Although Saleh said the relationship with the cablecos remains strong, and they will work together on a future, simplified service for other markets, this sounds like the first nail in the coffin for a venture that held such promise of making Sprint into the key partner in a converged partnership that could be a realistic quad play alternative to the big two telcos – extending Sprint's successful MVNO model well beyond the realms of cellular voice and data.

It seemed likely at first that Pivot would also work on new spectrum and networks – something Sprint pulled back from when it exited a separate venture with its cable allies, SpectrumCo, which was set up to bid in auctions starting with last year's AWS. It was also probable that the venture would make use of the Xohm WiMAX network, since this could bring a powerful wireless element to the quad play and would benefit from the cablecos market reach – such an agreement would also take out potential conflicts of interest between Pivot and Xohm.

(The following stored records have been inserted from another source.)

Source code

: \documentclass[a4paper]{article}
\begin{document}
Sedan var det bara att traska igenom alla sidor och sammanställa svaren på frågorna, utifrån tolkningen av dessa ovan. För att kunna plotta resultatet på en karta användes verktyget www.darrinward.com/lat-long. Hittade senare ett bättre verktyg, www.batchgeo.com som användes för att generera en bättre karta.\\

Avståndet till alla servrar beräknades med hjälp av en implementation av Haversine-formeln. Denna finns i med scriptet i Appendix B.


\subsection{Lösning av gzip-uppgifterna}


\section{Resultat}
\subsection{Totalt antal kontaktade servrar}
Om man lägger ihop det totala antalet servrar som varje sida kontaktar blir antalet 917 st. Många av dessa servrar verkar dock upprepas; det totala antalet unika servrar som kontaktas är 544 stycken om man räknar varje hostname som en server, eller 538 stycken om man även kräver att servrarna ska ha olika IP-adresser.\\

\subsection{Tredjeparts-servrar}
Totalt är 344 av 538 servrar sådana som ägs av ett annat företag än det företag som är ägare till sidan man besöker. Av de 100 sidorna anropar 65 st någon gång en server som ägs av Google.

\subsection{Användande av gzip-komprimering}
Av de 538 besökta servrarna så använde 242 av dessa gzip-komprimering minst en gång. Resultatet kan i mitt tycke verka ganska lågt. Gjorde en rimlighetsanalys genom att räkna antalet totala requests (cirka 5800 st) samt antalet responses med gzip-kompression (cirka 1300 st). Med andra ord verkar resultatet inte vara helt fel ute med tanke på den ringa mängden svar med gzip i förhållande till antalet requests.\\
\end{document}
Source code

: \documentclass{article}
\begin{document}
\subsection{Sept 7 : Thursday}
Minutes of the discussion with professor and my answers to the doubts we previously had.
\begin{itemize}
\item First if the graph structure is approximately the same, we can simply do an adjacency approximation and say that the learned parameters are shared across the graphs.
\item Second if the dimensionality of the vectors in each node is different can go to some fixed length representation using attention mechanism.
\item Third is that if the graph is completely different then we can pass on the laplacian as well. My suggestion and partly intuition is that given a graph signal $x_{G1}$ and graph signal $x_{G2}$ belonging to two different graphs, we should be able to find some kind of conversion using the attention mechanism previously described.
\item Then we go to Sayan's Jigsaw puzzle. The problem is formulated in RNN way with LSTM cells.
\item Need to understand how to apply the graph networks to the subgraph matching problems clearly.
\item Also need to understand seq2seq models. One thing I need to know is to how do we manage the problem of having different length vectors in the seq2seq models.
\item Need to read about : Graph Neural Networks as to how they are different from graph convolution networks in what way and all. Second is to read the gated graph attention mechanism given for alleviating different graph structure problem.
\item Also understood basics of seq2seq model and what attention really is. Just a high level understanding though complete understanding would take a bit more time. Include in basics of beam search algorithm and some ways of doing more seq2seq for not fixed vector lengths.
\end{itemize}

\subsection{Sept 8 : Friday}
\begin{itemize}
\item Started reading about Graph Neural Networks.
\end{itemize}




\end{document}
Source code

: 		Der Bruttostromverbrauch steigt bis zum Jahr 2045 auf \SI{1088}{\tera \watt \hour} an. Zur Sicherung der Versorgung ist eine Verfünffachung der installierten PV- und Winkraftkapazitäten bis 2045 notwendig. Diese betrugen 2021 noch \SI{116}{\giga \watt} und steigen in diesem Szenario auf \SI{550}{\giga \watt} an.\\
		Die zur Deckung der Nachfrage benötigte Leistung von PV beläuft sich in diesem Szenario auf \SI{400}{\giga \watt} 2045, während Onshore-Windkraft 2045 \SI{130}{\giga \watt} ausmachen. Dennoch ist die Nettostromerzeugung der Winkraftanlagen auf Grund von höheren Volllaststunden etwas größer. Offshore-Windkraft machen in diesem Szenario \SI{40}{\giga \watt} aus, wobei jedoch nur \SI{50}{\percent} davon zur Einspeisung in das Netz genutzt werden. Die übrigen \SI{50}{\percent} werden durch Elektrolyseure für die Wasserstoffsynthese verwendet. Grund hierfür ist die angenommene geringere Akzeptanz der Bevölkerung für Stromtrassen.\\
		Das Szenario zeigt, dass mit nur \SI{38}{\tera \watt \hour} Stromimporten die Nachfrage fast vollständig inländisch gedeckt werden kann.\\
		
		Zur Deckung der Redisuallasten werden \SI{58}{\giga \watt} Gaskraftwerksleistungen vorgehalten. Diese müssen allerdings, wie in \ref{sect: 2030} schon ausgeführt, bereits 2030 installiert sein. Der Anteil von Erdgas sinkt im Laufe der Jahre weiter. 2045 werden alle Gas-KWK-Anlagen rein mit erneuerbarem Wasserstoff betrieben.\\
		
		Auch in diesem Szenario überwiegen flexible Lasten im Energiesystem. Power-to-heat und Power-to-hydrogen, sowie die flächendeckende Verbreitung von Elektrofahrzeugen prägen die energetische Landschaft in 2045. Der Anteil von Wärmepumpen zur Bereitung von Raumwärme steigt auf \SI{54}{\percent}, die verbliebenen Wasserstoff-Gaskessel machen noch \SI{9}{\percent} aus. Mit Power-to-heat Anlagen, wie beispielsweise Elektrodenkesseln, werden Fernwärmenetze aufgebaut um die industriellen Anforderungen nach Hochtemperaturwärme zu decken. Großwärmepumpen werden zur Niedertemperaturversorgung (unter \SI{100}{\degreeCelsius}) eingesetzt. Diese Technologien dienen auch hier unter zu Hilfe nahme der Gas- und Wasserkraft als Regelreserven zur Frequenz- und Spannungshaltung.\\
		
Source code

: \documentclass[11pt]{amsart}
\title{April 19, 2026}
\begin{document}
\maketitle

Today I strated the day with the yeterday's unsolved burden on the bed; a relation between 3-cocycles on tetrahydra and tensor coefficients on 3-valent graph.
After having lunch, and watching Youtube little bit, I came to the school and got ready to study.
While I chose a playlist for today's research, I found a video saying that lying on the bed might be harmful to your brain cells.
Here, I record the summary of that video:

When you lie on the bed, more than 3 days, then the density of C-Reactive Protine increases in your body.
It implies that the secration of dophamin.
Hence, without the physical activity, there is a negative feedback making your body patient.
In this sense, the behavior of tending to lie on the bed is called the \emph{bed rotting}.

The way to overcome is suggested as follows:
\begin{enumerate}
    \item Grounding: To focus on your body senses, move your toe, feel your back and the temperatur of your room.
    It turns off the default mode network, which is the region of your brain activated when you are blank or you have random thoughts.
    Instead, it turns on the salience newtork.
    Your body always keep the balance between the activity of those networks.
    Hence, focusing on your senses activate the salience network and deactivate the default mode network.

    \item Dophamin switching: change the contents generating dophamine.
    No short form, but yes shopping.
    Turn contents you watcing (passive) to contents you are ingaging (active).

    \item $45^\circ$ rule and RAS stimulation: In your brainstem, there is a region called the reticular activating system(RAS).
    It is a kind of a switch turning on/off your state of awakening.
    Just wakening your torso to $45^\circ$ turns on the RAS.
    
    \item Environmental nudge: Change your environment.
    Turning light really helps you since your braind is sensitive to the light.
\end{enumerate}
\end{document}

But for this to happen, the initial, relatively simple Pivot services had to be successful and well delivered, and this was not the case. In August, Forsee admitted Pivot's progress had been "disappointing" and it already seemed that the partners had fatally underestimated the complexity of, as he put it, "weaving the service into the cable fabric".

Fulfillment of the true quad play potential of Pivot also depended on the cablecos feeling sufficiently confident in Sprint's future networks to build a next generation strategy around them.